Interesting how many comparisons in MSDN sample...

public static double Median(this IEnumerable<double> source) {
        if (source.Count() == 0)  throw new InvalidOperationException("Cannot compute median for an empty set.");

        var sortedList = from number in source
                         orderby number
                         select number;

        int itemIndex = (int)sortedList.Count() / 2;

        if (sortedList.Count() % 2 == 0) {
            // Even number of items.
            return (sortedList.ElementAt(itemIndex) + sortedList.ElementAt(itemIndex - 1)) / 2; } else {
            // Odd number of items.
            return sortedList.ElementAt(itemIndex); }
    }

Answer 7

For completeness, the question is a specific case of a sorting network, which Knuth (Art of Computer Programming, vol 3) covers in great detail.
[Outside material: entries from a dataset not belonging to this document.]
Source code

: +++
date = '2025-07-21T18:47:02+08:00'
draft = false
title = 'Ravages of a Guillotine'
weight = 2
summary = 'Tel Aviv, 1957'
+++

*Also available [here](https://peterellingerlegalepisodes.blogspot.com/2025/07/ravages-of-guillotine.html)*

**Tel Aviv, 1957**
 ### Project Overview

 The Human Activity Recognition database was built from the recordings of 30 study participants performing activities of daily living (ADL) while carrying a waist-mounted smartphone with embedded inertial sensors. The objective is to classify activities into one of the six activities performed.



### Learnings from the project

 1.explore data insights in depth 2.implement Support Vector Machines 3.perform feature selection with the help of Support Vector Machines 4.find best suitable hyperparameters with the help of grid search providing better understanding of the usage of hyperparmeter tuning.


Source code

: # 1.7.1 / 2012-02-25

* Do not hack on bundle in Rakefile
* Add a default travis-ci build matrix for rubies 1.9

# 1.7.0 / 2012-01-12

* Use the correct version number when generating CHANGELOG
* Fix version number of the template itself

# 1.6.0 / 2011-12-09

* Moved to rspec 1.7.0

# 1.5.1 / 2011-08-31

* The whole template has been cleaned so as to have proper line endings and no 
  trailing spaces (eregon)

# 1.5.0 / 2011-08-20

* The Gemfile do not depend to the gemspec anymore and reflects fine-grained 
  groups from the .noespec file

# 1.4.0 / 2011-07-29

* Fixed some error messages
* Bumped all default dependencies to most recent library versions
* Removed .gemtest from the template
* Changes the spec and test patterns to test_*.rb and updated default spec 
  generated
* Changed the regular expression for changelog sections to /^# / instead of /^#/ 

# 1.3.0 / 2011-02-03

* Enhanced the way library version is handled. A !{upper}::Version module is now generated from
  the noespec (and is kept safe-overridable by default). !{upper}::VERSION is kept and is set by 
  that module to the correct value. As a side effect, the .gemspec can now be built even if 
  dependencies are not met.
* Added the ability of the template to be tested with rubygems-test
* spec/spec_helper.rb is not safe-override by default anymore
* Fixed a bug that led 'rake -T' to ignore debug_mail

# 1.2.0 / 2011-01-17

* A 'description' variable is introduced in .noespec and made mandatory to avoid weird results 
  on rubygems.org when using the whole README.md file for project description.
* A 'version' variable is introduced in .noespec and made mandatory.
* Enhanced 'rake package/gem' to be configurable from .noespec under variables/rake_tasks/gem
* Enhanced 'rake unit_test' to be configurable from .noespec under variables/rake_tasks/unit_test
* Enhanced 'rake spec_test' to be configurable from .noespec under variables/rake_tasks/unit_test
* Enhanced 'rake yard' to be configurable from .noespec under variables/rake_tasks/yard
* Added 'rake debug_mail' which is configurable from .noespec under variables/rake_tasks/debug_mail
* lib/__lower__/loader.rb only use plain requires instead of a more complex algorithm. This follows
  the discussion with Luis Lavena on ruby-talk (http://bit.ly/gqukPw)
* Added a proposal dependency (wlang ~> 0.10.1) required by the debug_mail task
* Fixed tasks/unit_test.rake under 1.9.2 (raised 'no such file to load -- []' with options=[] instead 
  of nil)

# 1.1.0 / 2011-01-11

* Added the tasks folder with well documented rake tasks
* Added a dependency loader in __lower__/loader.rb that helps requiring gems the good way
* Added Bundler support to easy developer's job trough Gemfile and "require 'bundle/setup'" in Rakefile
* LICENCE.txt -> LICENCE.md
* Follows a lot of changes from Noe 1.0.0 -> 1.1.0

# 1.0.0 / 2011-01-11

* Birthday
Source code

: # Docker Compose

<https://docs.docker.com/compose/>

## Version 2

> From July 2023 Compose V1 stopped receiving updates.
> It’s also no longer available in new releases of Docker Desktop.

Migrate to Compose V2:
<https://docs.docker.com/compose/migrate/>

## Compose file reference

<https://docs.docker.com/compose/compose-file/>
The classic paper by K.E. Batcher on the subject is brief and worth reading.

Answer 8

I found this post interesting and as an exercise I created this which ONLY does 6 comparisons and NOTHING else:

static double MedianOfFive(double a, double b, double c, double d, double e)
{
    return b < a ? d < c ? b < d ? a < e ? a < d ? e < d ? e : d
                                                 : c < a ? c : a
                                         : e < d ? a < d ? a : d
                                                 : c < e ? c : e
                                 : c < e ? b < c ? a < c ? a : c
                                                 : e < b ? e : b
                                         : b < e ? a < e ? a : e
                                                 : c < b ? c : b
                         : b < c ? a < e ? a < c ? e < c ? e : c
                                                 : d < a ? d : a
                                         : e < c ? a < c ? a : c
                                                 : d < e ? d : e
                                 : d < e ? b < d ? a < d ? a : d
                                                 : e < b ? e : b
                                         : b < e ? a < e ? a : e
                                                 : d < b ? d : b
                 : d < c ? a < d ? b < e ? b < d ? e < d ? e : d
                                                 : c < b ? c : b
                                         : e < d ? b < d ? b : d
                                                 : c < e ? c : e
                                 : c < e ? a < c ? b < c ? b : c
                                                 : e < a ? e : a
                                         : a < e ? b < e ? b : e
                                                 : c < a ? c : a
                         : a < c ? b < e ? b < c ? e < c ? e : c
                                                 : d < b ? d : b
                                         : e < c ? b < c ? b : c
                                                 : d < e ? d : e
                                 : d < e ? a < d ? b < d ? b : d
                                                 : e < a ? e : a
                                         : a < e ? b < e ? b : e
                                                 : d < a ? d : a;
}